(Dataset items)
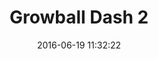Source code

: ---
layout: default
title:  "Growball Dash 2"
date:   2016-06-19 11:32:22
categories: posts games
permalink: /projects/games/growball-dash2/
icon: /src/img/game-covers/growball-dash2.png
---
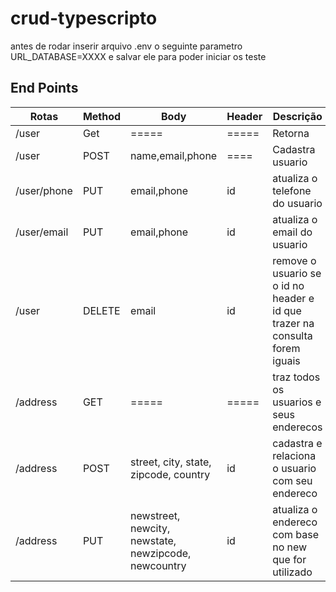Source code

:# crud-typescripto
 antes de rodar inserir arquivo .env o seguinte parametro URL_DATABASE=XXXX e salvar ele para poder iniciar os teste

## End Points
  |Rotas       | Method  | Body                                                 |  Header  | Descrição|
  -------------| --------| -----------------------------------------------------| -------- |--------- |
 | /user       | Get     | =====                                                |  =====   | Retorna |todos os usuarios|
 | /user     |    POST   |  name,email,phone                                     |  ====     |Cadastra usuario|
  |/user/phone |  PUT     | email,phone                                           | id    |   atualiza o telefone do usuario|
  |/user/email |  PUT    |  email,phone                                           | id     |  atualiza o email do usuario|
  |/user    |     DELETE |  email                                               |   id      | remove o usuario se o id no header e id que trazer na consulta forem iguais|
  |/address  |    GET   |   =====                                                 | =====   | traz todos os usuarios e seus enderecos|
  |/address     | POST |    street, city, state, zipcode, country          |        id       |cadastra e relaciona o usuario com seu endereco|
  |/address   |   PUT   |  newstreet, newcity, newstate, newzipcode, newcountry|   id    |   atualiza o endereco com base no new que for utilizado|
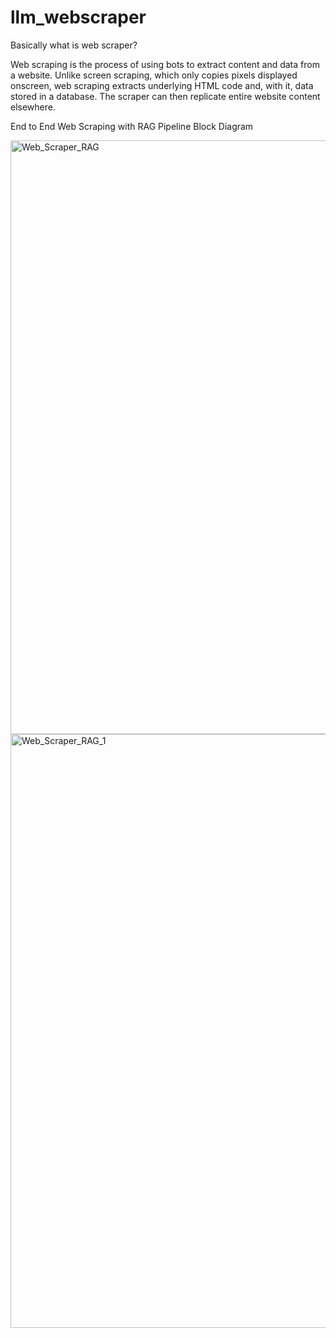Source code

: # llm_webscraper


Basically what is web scraper?


Web scraping is the process of using bots to extract content and data from a website. Unlike screen scraping, which only copies pixels displayed onscreen, web scraping extracts underlying HTML code and, with it, data stored in a database. The scraper can then replicate entire website content elsewhere.



End to End Web Scraping with RAG Pipeline Block Diagram


<img width="950" alt="Web_Scraper_RAG" src="https://github.com/user-attachments/assets/b6b0bef1-a728-4969-b035-840d5ff321eb">










<img width="950" alt="Web_Scraper_RAG_1" src="https://github.com/user-attachments/assets/ea80d361-3303-4990-97f1-7c518ccd17ac">

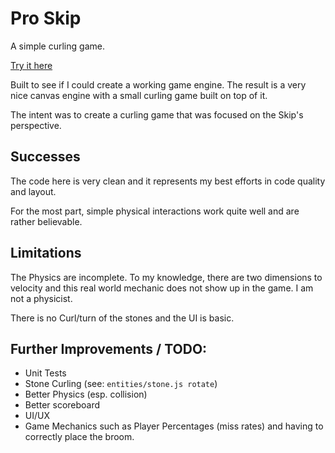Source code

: # Pro Skip
A simple curling game.

[Try it here](https://kingllama.github.io/pro-skip/)

Built to see if I could create a working game engine. The result is a very nice canvas engine with a small curling game built on top of it.

The intent was to create a curling game that was focused on the Skip's perspective.

## Successes

The code here is very clean and it represents my best efforts in code quality and layout.

For the most part, simple physical interactions work quite well and are rather believable.

## Limitations

The Physics are incomplete. To my knowledge, there are two dimensions to velocity and this real world mechanic does not show up in the game. I am not a physicist.

There is no Curl/turn of the stones and the UI is basic.

## Further Improvements / TODO:

- Unit Tests
- Stone Curling (see: `entities/stone.js rotate`)
- Better Physics (esp. collision) 
- Better scoreboard
- UI/UX
- Game Mechanics such as Player Percentages (miss rates) and having to correctly place the broom.
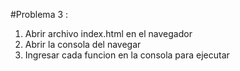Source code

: #Problema 3 :
 1. Abrir archivo index.html en el navegador 
 2. Abrir la consola del navegar 
 3. Ingresar cada funcion en la consola para ejecutar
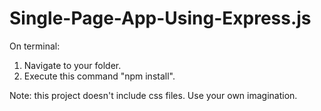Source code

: # Single-Page-App-Using-Express.js

On terminal:

1. Navigate to your folder.
2. Execute this command "npm install".

Note: this project doesn't include css files. Use your own imagination.
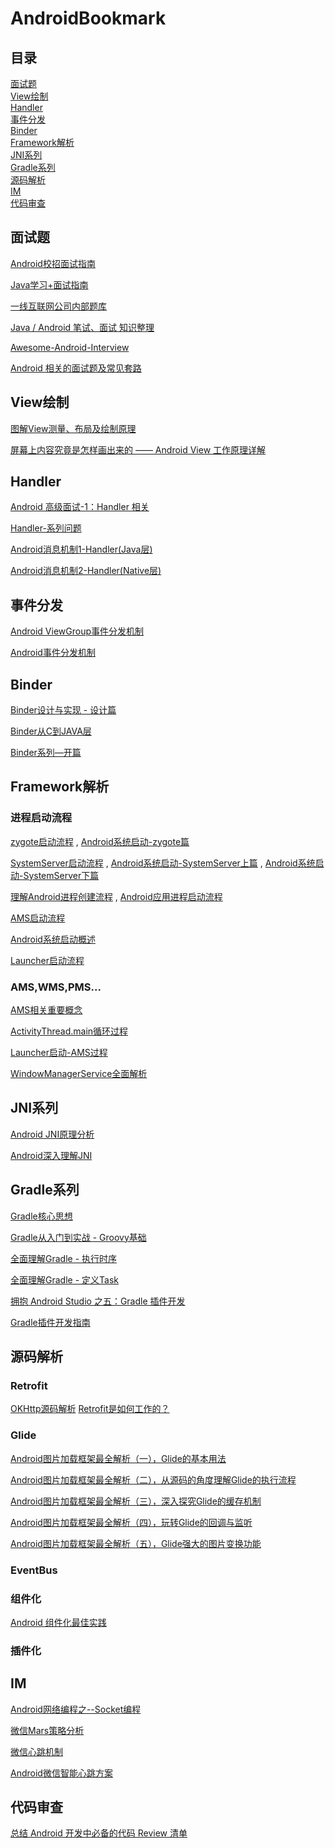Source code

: # AndroidBookmark

## 目录

[面试题](#面试题) <br/>[View绘制](#View绘制) <br/>[Handler](#Handler)  <br/>[事件分发](#事件分发)  <br/>[Binder](#Binder)  <br/>[Framework解析](#Framework解析) 
 <br/>[JNI系列](#JNI系列) 
 <br/>[Gradle系列](#Gradle系列)
 <br/>[源码解析](#源码解析) 
 <br/>[IM](#IM)
 <br/>[代码审查](#代码审查) 

## 面试题

[Android校招面试指南](https://lrh1993.gitbooks.io/android_interview_guide/)

[Java学习+面试指南](https://github.com/Snailclimb/JavaGuide)

[一线互联网公司内部题库](http://www.jackywang.tech/AndroidInterview-Q-A/)

[Java / Android 笔试、面试 知识整理](https://github.com/hadyang/interview)

[Awesome-Android-Interview](https://github.com/JsonChao/Awesome-Android-Interview)

[Android 相关的面试题及常见套路](https://github.com/android-exchange/Android-Interview)

## View绘制

[图解View测量、布局及绘制原理](https://www.jianshu.com/p/3d2c49315d68)

[屏幕上内容究竟是怎样画出来的 —— Android View 工作原理详解](https://juejin.im/post/5c67c1e16fb9a04a05403549)


## Handler

[Android 高级面试-1：Handler 相关](https://juejin.im/post/5c6a9a106fb9a04a0c2f0093#comment)

[Handler-系列问题](https://www.yuque.com/elune/srueda/oqnhqy)

[Android消息机制1-Handler(Java层)](http://gityuan.com/2015/12/26/handler-message-framework/)

[Android消息机制2-Handler(Native层)](http://gityuan.com/2015/12/27/handler-message-native/)

## 事件分发

[Android ViewGroup事件分发机制](https://blog.csdn.net/lmj623565791/article/details/39102591)

[Android事件分发机制](https://www.jianshu.com/p/fc0590afb1bf)

## Binder

[Binder设计与实现 - 设计篇](https://blog.csdn.net/universus/article/details/6211589)

[Binder从C到JAVA层](https://www.yuque.com/elune/blog/eetsuc)

[Binder系列—开篇](http://gityuan.com/2015/10/31/binder-prepare/)

## Framework解析

### 进程启动流程

[zygote启动流程](https://www.yuque.com/elune/blog/bl135i) , [Android系统启动-zygote篇](http://gityuan.com/2016/02/13/android-zygote/)

[SystemServer启动流程](https://www.yuque.com/elune/blog/vexh0z) , [Android系统启动-SystemServer上篇](http://gityuan.com/2016/02/14/android-system-server/) , [Android系统启动-SystemServer下篇](http://gityuan.com/2016/02/20/android-system-server-2/)

[理解Android进程创建流程](http://gityuan.com/2016/03/26/app-process-create/) , [Android应用进程启动流程](https://www.yuque.com/elune/blog/gs02pr)

[AMS启动流程](https://www.yuque.com/elune/blog/qu8hg3)

[Android系统启动概述](https://www.yuque.com/elune/blog/gi9lz9)

[Launcher启动流程](https://www.yuque.com/elune/blog/ksykh3)

### AMS,WMS,PMS...

[AMS相关重要概念](https://www.yuque.com/elune/blog/gdkuy1)

[ActivityThread.main循环过程](https://www.yuque.com/elune/blog/ruy4sa)

[Launcher启动-AMS过程](https://www.yuque.com/elune/blog/bq1hmr)

[WindowManagerService全面解析](http://liuwangshu.cn/tags/WindowManagerService/)

## JNI系列

[Android JNI原理分析](http://gityuan.com/2016/05/28/android-jni/)

[Android深入理解JNI](http://liuwangshu.cn/tags/Android%E6%B7%B1%E5%85%A5%E7%90%86%E8%A7%A3JNI/)

## Gradle系列

[Gradle核心思想](http://liuwangshu.cn/tags/Gradle%E6%A0%B8%E5%BF%83%E6%80%9D%E6%83%B3/)

[Gradle从入门到实战 - Groovy基础](https://blog.csdn.net/singwhatiwanna/article/details/76084580)

[全面理解Gradle - 执行时序](https://blog.csdn.net/singwhatiwanna/article/details/78797506)

[全面理解Gradle - 定义Task](https://blog.csdn.net/singwhatiwanna/article/details/78898113)

[拥抱 Android Studio 之五：Gradle 插件开发](http://blog.bugtags.com/2016/03/28/embrace-android-studio-gradle-plugin/)

[Gradle插件开发指南](https://www.jianshu.com/p/3191c3955194)

## 源码解析

### Retrofit

[OKHttp源码解析](https://www.jianshu.com/p/27c1554b7fee)
[Retrofit是如何工作的？](https://www.jianshu.com/p/cb3a7413b448)

### Glide

[Android图片加载框架最全解析（一），Glide的基本用法](https://blog.csdn.net/guolin_blog/article/details/53759439)

[Android图片加载框架最全解析（二），从源码的角度理解Glide的执行流程](https://blog.csdn.net/guolin_blog/article/details/53939176)

[Android图片加载框架最全解析（三），深入探究Glide的缓存机制](https://blog.csdn.net/guolin_blog/article/details/54895665)

[Android图片加载框架最全解析（四），玩转Glide的回调与监听](https://blog.csdn.net/guolin_blog/article/details/70215985)

[Android图片加载框架最全解析（五），Glide强大的图片变换功能](https://blog.csdn.net/guolin_blog/article/details/71524668#t4)

### EventBus

### 组件化

[Android 组件化最佳实践](https://juejin.im/post/5b5f17976fb9a04fa775658d)

### 插件化


## IM

[Android网络编程之--Socket编程](https://www.jianshu.com/p/fb4dfab4eec1)

[微信Mars策略分析](https://blog.dreamtobe.cn/mars/)

[微信心跳机制](https://blog.dreamtobe.cn/2016/08/16/android_weak_network/)

[Android微信智能心跳方案](https://mp.weixin.qq.com/s?__biz=MzAwNDY1ODY2OQ==&mid=207243549&idx=1&sn=4ebe4beb8123f1b5ab58810ac8bc5994)


## 代码审查

[总结 Android 开发中必备的代码 Review 清单](https://mp.weixin.qq.com/s/0U733-oOv6HTW-tmhWi4Vw?)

What you will do: The expected output is the lines above from the one containing "Built to see" to the one containing "[Android校招面试指南", both ends included, reproduced exactly with every picture left out.

Exercise response:
Built to see if I could create a working game engine. The result is a very nice canvas engine with a small curling game built on top of it.

The intent was to create a curling game that was focused on the Skip's perspective.

## Successes

The code here is very clean and it represents my best efforts in code quality and layout.

For the most part, simple physical interactions work quite well and are rather believable.

## Limitations

The Physics are incomplete. To my knowledge, there are two dimensions to velocity and this real world mechanic does not show up in the game. I am not a physicist.

There is no Curl/turn of the stones and the UI is basic.

## Further Improvements / TODO:

- Unit Tests
- Stone Curling (see: `entities/stone.js rotate`)
- Better Physics (esp. collision) 
- Better scoreboard
- UI/UX
- Game Mechanics such as Player Percentages (miss rates) and having to correctly place the broom.
Source code

: #Problema 3 :
 1. Abrir archivo index.html en el navegador 
 2. Abrir la consola del navegar 
 3. Ingresar cada funcion en la consola para ejecutar
Source code

: # Single-Page-App-Using-Express.js

On terminal:

1. Navigate to your folder.
2. Execute this command "npm install".

Note: this project doesn't include css files. Use your own imagination.
Source code

: # AndroidBookmark

## 目录

[面试题](#面试题) <br/>[View绘制](#View绘制) <br/>[Handler](#Handler)  <br/>[事件分发](#事件分发)  <br/>[Binder](#Binder)  <br/>[Framework解析](#Framework解析) 
 <br/>[JNI系列](#JNI系列) 
 <br/>[Gradle系列](#Gradle系列)
 <br/>[源码解析](#源码解析) 
 <br/>[IM](#IM)
 <br/>[代码审查](#代码审查) 

## 面试题

[Android校招面试指南](https://lrh1993.gitbooks.io/android_interview_guide/)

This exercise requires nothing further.